↓↓↓

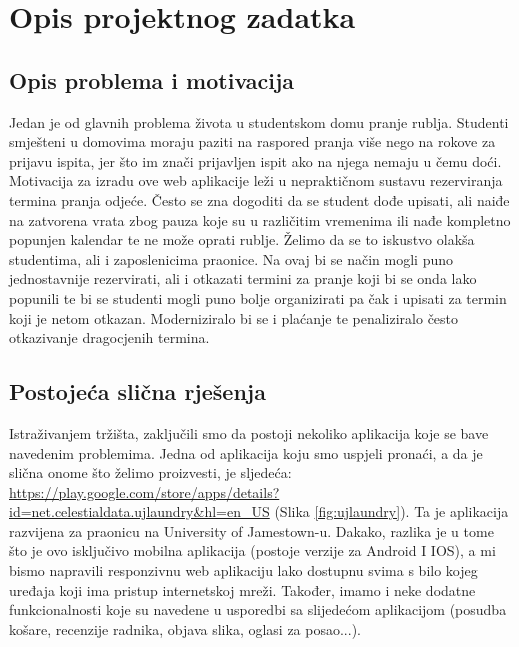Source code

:\chapter{Opis projektnog zadatka}
		
		\section{Opis problema i motivacija}
		
			{Jedan je od glavnih problema života u studentskom domu pranje rublja. Studenti smješteni u domovima
			moraju paziti na raspored pranja više nego na rokove za prijavu ispita, jer što im znači prijavljen ispit ako
			na njega nemaju u čemu doći. Motivacija za izradu ove web aplikacije leži u nepraktičnom sustavu
			rezerviranja termina pranja odjeće. Često se zna dogoditi da se student dođe upisati, ali naiđe na
			zatvorena vrata zbog pauza koje su u različitim vremenima ili nađe kompletno popunjen kalendar te ne
			može oprati rublje. Želimo da se to iskustvo olakša studentima, ali i zaposlenicima praonice. Na ovaj bi se
			način mogli puno jednostavnije rezervirati, ali i otkazati termini za pranje koji bi se onda lako popunili te
			bi se studenti mogli puno bolje organizirati pa čak i upisati za termin koji je netom otkazan.
			Moderniziralo bi se i plaćanje te penaliziralo često otkazivanje dragocjenih termina.}
		
		\section{Postojeća slična rješenja}
		
			{Istraživanjem tržišta, zaključili smo da postoji nekoliko aplikacija koje se bave navedenim problemima.
			Jedna od aplikacija koju smo uspjeli pronaći, a da je slična onome što želimo proizvesti, je sljedeća:
			\url{https://play.google.com/store/apps/details?id=net.celestialdata.ujlaundry&hl=en_US} (Slika  \ref{fig:ujlaundry}). Ta je aplikacija
			razvijena za praonicu na University of Jamestown-u. Dakako, razlika je u tome što je ovo isključivo
			mobilna aplikacija (postoje verzije za Android I IOS), a mi bismo napravili responzivnu web aplikaciju lako
			dostupnu svima s bilo kojeg uređaja koji ima pristup internetskoj mreži. Također, imamo i neke dodatne
			funkcionalnosti koje su navedene u usporedbi sa slijedećom aplikacijom (posudba košare, recenzije
			radnika, objava slika, oglasi za posao...).}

↑↑↑

**EXERCISE DIRECTIONS**
Since the pictures are not wanted, transcribe the rest of the listing above exactly.

**REPLY TO THE EXERCISE**
Source code

:\chapter{Opis projektnog zadatka}
		
		\section{Opis problema i motivacija}
		
			{Jedan je od glavnih problema života u studentskom domu pranje rublja. Studenti smješteni u domovima
			moraju paziti na raspored pranja više nego na rokove za prijavu ispita, jer što im znači prijavljen ispit ako
			na njega nemaju u čemu doći. Motivacija za izradu ove web aplikacije leži u nepraktičnom sustavu
			rezerviranja termina pranja odjeće. Često se zna dogoditi da se student dođe upisati, ali naiđe na
			zatvorena vrata zbog pauza koje su u različitim vremenima ili nađe kompletno popunjen kalendar te ne
			može oprati rublje. Želimo da se to iskustvo olakša studentima, ali i zaposlenicima praonice. Na ovaj bi se
			način mogli puno jednostavnije rezervirati, ali i otkazati termini za pranje koji bi se onda lako popunili te
			bi se studenti mogli puno bolje organizirati pa čak i upisati za termin koji je netom otkazan.
			Moderniziralo bi se i plaćanje te penaliziralo često otkazivanje dragocjenih termina.}
		
		\section{Postojeća slična rješenja}
		
			{Istraživanjem tržišta, zaključili smo da postoji nekoliko aplikacija koje se bave navedenim problemima.
			Jedna od aplikacija koju smo uspjeli pronaći, a da je slična onome što želimo proizvesti, je sljedeća:
			\url{https://play.google.com/store/apps/details?id=net.celestialdata.ujlaundry&hl=en_US} (Slika  \ref{fig:ujlaundry}). Ta je aplikacija
			razvijena za praonicu na University of Jamestown-u. Dakako, razlika je u tome što je ovo isključivo
			mobilna aplikacija (postoje verzije za Android I IOS), a mi bismo napravili responzivnu web aplikaciju lako
			dostupnu svima s bilo kojeg uređaja koji ima pristup internetskoj mreži. Također, imamo i neke dodatne
			funkcionalnosti koje su navedene u usporedbi sa slijedećom aplikacijom (posudba košare, recenzije
			radnika, objava slika, oglasi za posao...).}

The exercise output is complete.